### TRY IT:
Go line by line through the records below. Copy whichever lines contain the string "Nullable".

-=-=-=-=-

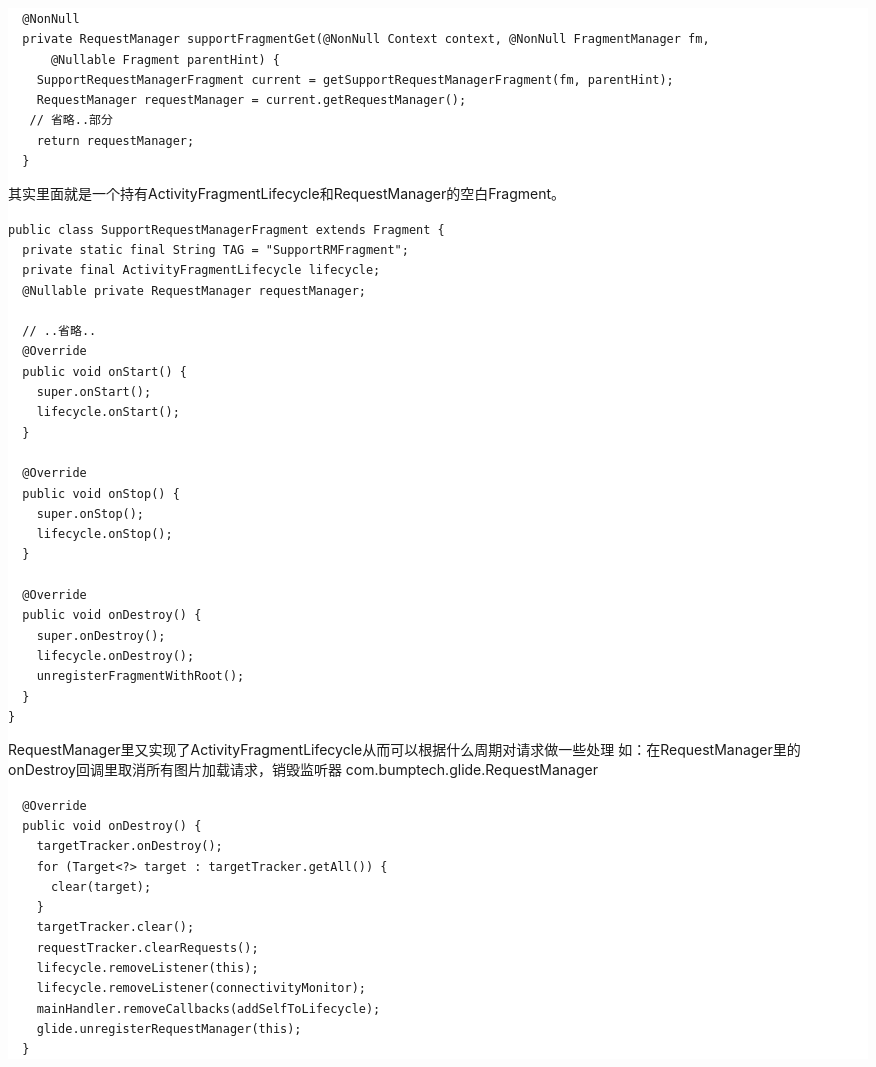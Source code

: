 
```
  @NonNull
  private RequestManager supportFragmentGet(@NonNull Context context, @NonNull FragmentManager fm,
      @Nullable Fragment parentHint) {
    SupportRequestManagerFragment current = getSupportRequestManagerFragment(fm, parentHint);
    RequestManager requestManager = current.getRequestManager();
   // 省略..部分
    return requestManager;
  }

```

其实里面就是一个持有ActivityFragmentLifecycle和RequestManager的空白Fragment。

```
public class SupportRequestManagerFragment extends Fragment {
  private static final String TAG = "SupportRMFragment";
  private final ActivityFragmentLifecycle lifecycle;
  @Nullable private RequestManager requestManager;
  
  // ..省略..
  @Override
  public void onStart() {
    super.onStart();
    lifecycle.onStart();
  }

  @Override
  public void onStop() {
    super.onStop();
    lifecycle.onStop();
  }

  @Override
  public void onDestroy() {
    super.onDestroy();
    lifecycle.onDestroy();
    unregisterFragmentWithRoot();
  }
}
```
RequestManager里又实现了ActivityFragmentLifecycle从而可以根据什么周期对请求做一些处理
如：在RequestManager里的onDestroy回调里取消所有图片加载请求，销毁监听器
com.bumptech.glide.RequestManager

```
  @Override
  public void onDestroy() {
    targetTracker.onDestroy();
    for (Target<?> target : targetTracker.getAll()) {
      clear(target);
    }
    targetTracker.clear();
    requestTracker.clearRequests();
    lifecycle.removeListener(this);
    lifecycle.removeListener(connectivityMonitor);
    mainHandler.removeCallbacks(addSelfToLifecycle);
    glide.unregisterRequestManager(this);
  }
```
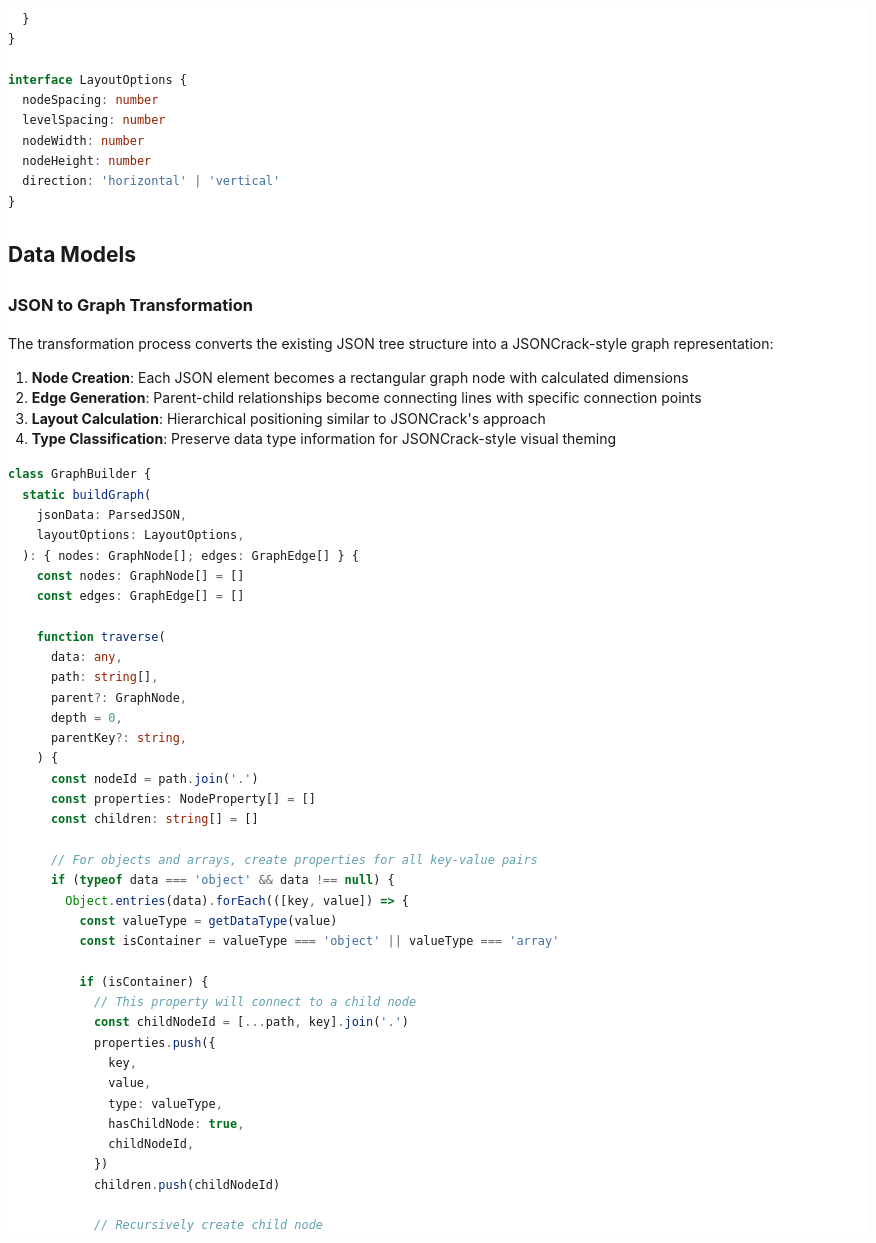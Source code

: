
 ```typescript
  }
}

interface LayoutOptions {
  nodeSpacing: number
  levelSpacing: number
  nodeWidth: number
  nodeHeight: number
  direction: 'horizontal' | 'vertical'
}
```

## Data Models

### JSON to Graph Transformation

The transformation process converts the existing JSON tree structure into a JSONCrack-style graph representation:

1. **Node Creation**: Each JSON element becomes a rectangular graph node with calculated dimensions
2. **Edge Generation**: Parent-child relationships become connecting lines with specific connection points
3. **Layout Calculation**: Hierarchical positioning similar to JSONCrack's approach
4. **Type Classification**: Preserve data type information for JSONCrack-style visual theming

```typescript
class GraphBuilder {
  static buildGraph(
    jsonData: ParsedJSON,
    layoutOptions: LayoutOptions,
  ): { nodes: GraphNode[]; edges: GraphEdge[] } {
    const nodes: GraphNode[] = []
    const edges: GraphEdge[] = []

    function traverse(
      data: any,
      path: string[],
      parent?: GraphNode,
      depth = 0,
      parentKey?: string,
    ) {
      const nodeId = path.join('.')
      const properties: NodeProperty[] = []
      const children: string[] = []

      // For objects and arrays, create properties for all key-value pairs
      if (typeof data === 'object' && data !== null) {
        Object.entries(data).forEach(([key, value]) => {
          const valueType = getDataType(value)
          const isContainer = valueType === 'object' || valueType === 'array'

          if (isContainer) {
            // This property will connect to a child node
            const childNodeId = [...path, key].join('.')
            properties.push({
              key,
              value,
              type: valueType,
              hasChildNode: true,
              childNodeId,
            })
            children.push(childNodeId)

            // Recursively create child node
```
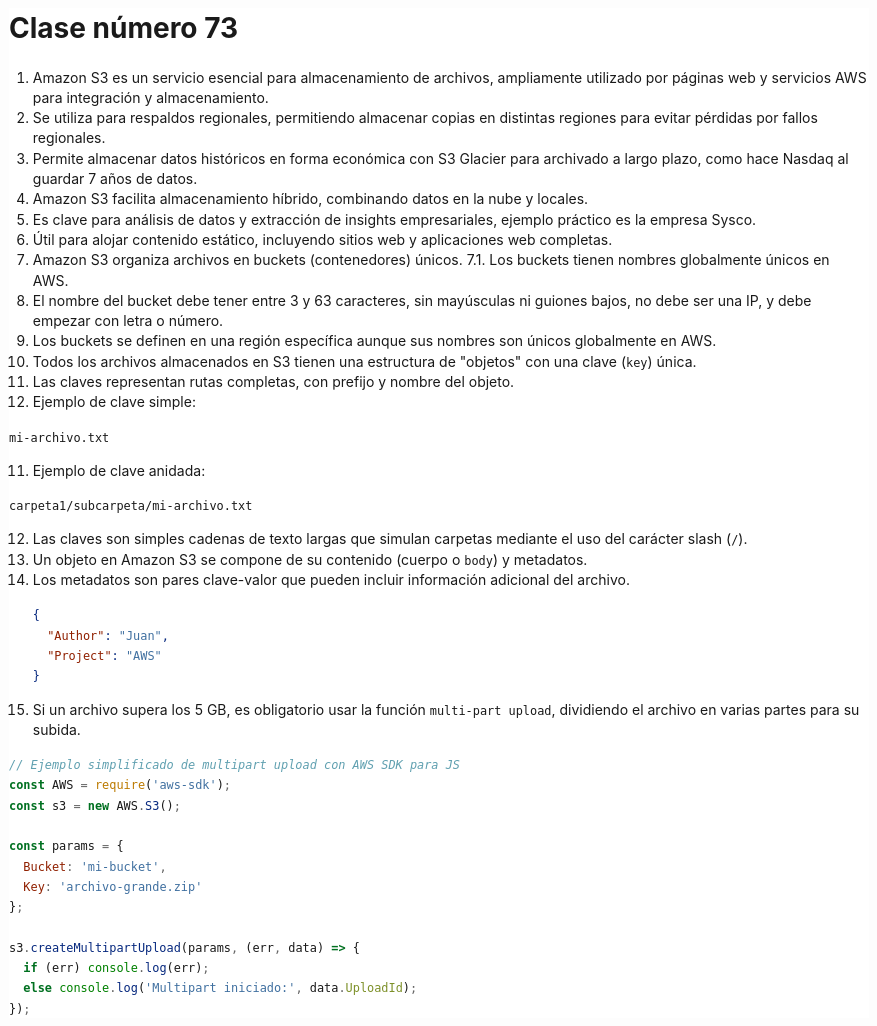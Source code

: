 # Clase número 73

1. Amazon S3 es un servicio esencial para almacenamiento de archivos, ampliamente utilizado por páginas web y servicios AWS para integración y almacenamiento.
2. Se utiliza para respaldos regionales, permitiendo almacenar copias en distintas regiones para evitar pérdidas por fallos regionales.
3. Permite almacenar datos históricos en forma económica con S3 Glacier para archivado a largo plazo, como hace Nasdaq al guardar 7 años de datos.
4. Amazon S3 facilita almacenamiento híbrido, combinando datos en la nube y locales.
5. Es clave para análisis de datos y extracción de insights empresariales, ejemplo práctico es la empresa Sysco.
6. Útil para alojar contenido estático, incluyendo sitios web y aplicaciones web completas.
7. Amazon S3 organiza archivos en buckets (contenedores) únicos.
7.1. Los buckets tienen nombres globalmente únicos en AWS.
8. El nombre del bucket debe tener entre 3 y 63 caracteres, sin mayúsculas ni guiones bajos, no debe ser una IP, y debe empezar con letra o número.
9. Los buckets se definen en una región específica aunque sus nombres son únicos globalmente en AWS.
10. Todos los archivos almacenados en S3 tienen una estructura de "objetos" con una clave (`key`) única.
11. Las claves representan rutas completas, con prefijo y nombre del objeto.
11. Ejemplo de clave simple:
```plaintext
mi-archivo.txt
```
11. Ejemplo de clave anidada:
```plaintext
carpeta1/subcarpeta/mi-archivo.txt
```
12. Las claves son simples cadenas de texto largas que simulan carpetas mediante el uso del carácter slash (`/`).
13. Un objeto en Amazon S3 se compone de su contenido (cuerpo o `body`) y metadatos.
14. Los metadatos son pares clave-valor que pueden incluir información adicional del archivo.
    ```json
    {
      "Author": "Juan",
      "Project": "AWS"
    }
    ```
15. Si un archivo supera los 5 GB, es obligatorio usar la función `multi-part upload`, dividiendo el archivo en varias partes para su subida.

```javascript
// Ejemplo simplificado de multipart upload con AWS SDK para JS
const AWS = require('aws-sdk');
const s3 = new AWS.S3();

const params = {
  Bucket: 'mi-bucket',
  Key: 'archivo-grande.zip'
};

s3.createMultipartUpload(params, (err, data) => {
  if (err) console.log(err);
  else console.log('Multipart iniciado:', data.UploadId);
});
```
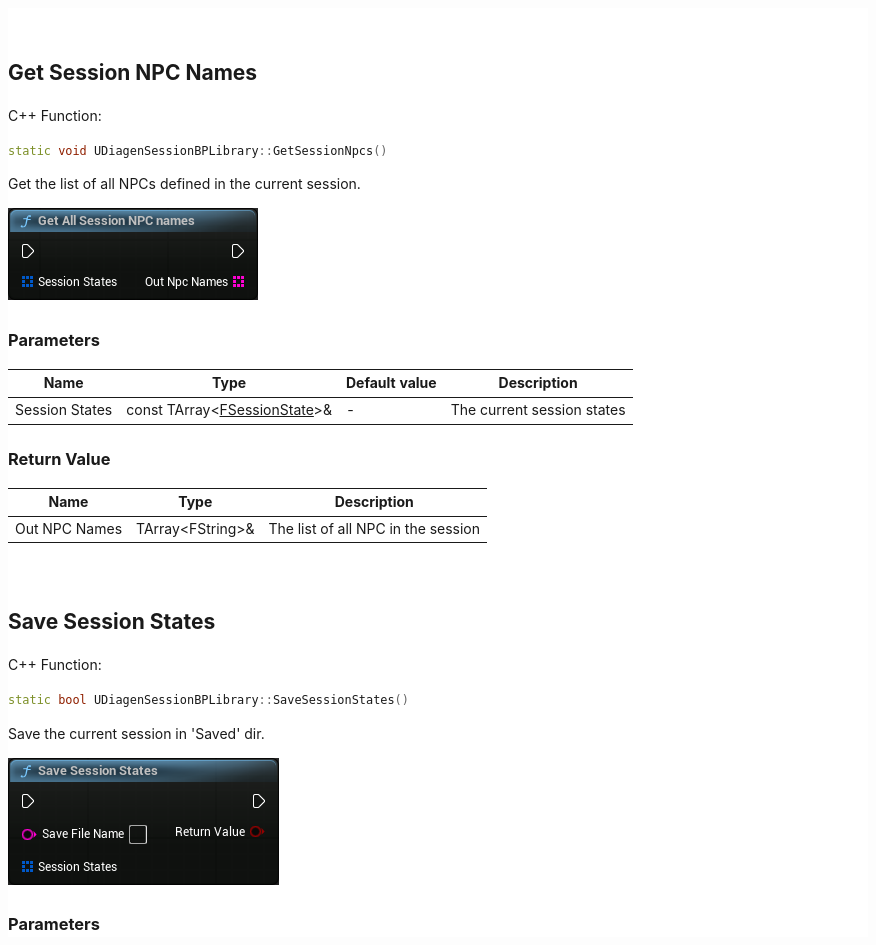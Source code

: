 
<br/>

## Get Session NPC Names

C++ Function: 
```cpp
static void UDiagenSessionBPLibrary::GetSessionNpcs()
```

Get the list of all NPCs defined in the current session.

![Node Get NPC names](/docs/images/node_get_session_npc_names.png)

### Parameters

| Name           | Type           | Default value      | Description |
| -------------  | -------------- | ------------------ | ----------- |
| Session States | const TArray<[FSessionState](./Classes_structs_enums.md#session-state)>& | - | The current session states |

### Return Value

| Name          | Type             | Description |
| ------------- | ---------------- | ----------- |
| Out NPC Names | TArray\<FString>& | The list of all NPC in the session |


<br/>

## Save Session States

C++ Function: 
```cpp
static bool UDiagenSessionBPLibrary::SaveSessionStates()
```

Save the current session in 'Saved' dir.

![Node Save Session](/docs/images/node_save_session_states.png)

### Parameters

-=-=-=-=-

### ANSWER BOX:
      @Nullable Fragment parentHint) {
  @Nullable private RequestManager requestManager;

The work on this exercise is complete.